▶ **Your goal**: Note how many lines in these entries contain "Permission", and reply with that number alone.
■ ■ ■ ■ ■ ■ ■
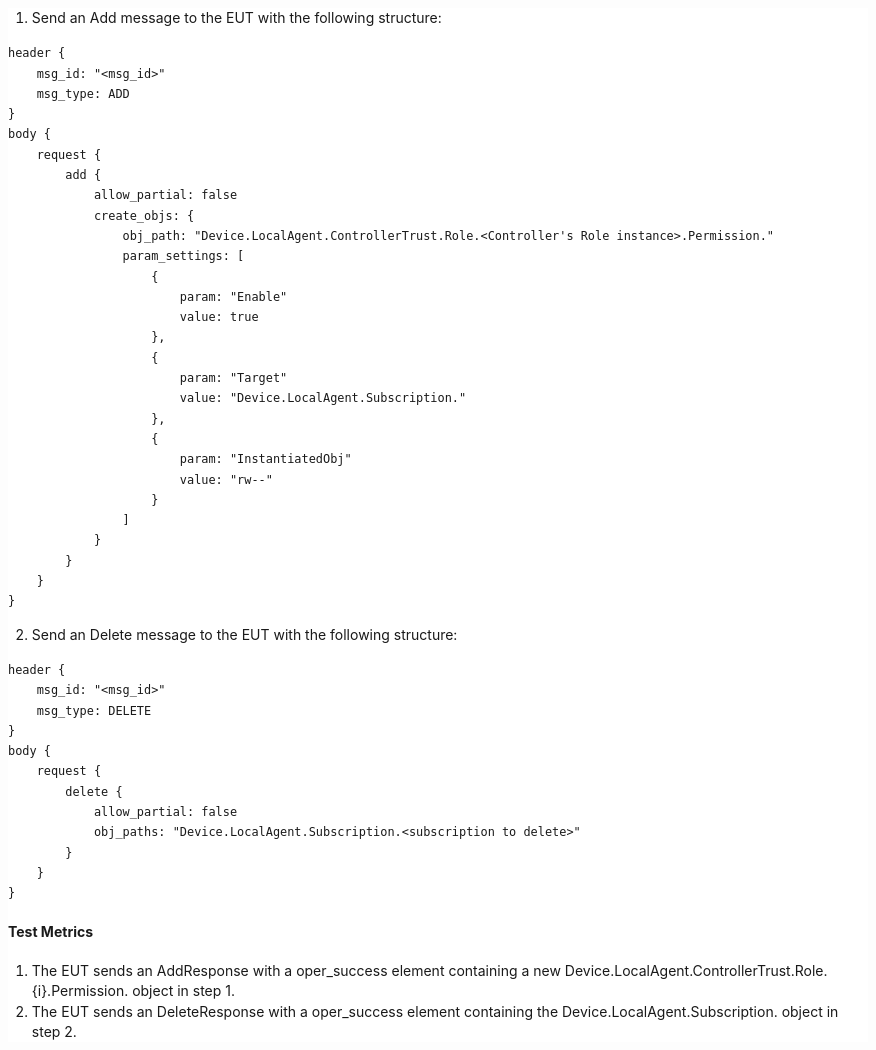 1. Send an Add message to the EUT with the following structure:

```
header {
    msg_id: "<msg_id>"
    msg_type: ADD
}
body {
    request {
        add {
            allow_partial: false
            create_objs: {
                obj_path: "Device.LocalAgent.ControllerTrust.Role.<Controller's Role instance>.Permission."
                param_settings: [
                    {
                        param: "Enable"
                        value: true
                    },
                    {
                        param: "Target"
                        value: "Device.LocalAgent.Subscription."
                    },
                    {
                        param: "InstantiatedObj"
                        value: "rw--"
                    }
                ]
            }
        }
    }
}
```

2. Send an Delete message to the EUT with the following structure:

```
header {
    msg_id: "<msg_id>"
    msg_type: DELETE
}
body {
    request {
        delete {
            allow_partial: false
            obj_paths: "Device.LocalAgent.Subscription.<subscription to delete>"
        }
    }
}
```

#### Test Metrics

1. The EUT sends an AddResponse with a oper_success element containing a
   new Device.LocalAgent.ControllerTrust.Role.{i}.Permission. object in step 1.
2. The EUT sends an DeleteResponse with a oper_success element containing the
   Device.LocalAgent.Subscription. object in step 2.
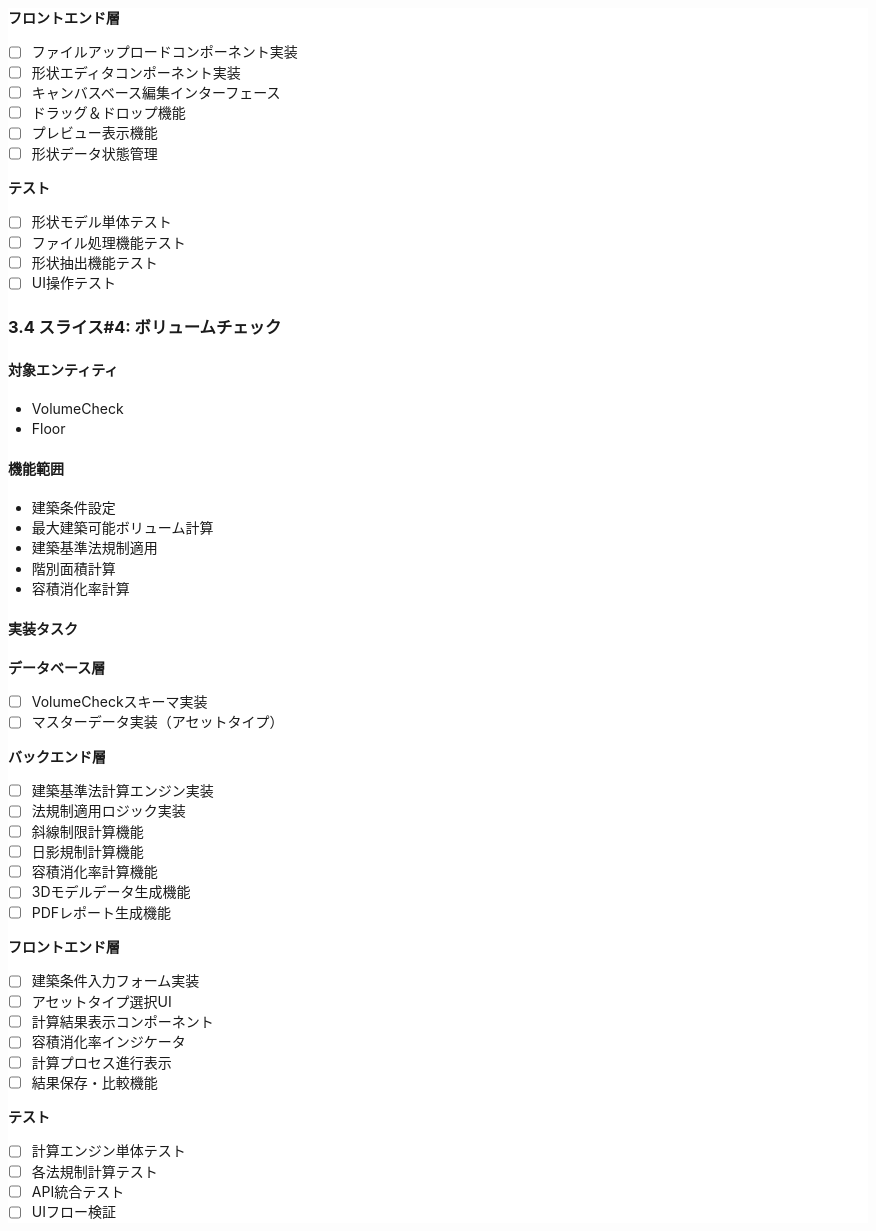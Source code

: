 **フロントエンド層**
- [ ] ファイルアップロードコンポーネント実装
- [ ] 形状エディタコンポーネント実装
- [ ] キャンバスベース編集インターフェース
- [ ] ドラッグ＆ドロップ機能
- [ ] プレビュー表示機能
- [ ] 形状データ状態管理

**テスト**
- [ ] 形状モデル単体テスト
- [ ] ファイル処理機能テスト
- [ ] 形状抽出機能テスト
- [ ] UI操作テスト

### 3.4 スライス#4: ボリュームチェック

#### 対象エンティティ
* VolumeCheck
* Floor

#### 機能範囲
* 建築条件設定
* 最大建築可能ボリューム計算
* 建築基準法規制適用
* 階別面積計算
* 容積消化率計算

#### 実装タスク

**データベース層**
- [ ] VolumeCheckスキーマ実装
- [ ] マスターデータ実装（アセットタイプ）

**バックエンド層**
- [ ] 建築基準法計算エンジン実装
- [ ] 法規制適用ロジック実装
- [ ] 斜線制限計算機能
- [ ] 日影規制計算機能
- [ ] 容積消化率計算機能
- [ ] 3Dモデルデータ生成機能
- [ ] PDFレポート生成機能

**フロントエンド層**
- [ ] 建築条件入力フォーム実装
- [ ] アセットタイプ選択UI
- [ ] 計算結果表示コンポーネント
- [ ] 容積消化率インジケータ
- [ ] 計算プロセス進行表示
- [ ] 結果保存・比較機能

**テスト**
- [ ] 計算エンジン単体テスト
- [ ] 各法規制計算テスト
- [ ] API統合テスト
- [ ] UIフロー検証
■ ■ ■ ■ ■ ■ ■
▶ **Response to this exercise**: 2